START SOURCE RECORDS
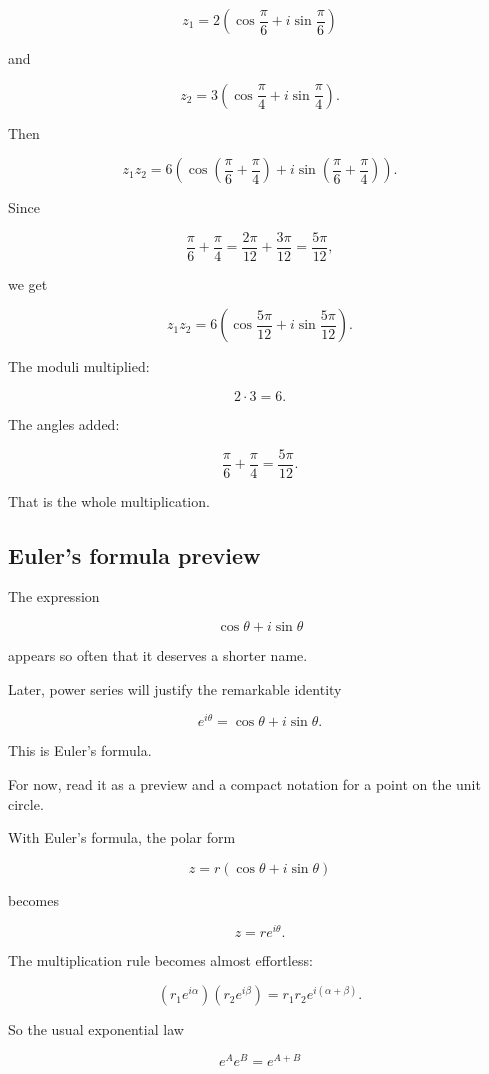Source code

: \[
z_1=2\left(\cos\frac{\pi}{6}+i\sin\frac{\pi}{6}\right)
\]

and

\[
z_2=3\left(\cos\frac{\pi}{4}+i\sin\frac{\pi}{4}\right).
\]

Then

\[
z_1z_2
=
6\left(\cos\left(\frac{\pi}{6}+\frac{\pi}{4}\right)
+i\sin\left(\frac{\pi}{6}+\frac{\pi}{4}\right)\right).
\]

Since

\[
\frac{\pi}{6}+\frac{\pi}{4}
=
\frac{2\pi}{12}+\frac{3\pi}{12}
=
\frac{5\pi}{12},
\]

we get

\[
\boxed{
z_1z_2
=
6\left(\cos\frac{5\pi}{12}+i\sin\frac{5\pi}{12}\right).
}
\]

The moduli multiplied:

\[
2\cdot3=6.
\]

The angles added:

\[
\frac{\pi}{6}+\frac{\pi}{4}=\frac{5\pi}{12}.
\]

That is the whole multiplication.

\subsection{Euler's formula preview}
\label{subsec:euler-formula-preview}

The expression

\[
\cos\theta+i\sin\theta
\]

appears so often that it deserves a shorter name.

Later, power series will justify the remarkable identity

\[
\boxed{
e^{i\theta}=\cos\theta+i\sin\theta.
}
\]

This is Euler's formula.

For now, read it as a preview and a compact notation for a point on the unit circle.

With Euler's formula, the polar form

\[
z=r(\cos\theta+i\sin\theta)
\]

becomes

\[
\boxed{
z=re^{i\theta}.
}
\]

The multiplication rule becomes almost effortless:

\[
(r_1e^{i\alpha})(r_2e^{i\beta})
=
r_1r_2e^{i(\alpha+\beta)}.
\]

So the usual exponential law

\[
e^Ae^B=e^{A+B}
\]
END SOURCE RECORDS
**WORK REQUEST**
Among the records above, find each line holding "right" and list it.

**SOLVED EXERCISE**
z_1=2\left(\cos\frac{\pi}{6}+i\sin\frac{\pi}{6}\right)
z_2=3\left(\cos\frac{\pi}{4}+i\sin\frac{\pi}{4}\right).
6\left(\cos\left(\frac{\pi}{6}+\frac{\pi}{4}\right)
+i\sin\left(\frac{\pi}{6}+\frac{\pi}{4}\right)\right).
6\left(\cos\frac{5\pi}{12}+i\sin\frac{5\pi}{12}\right).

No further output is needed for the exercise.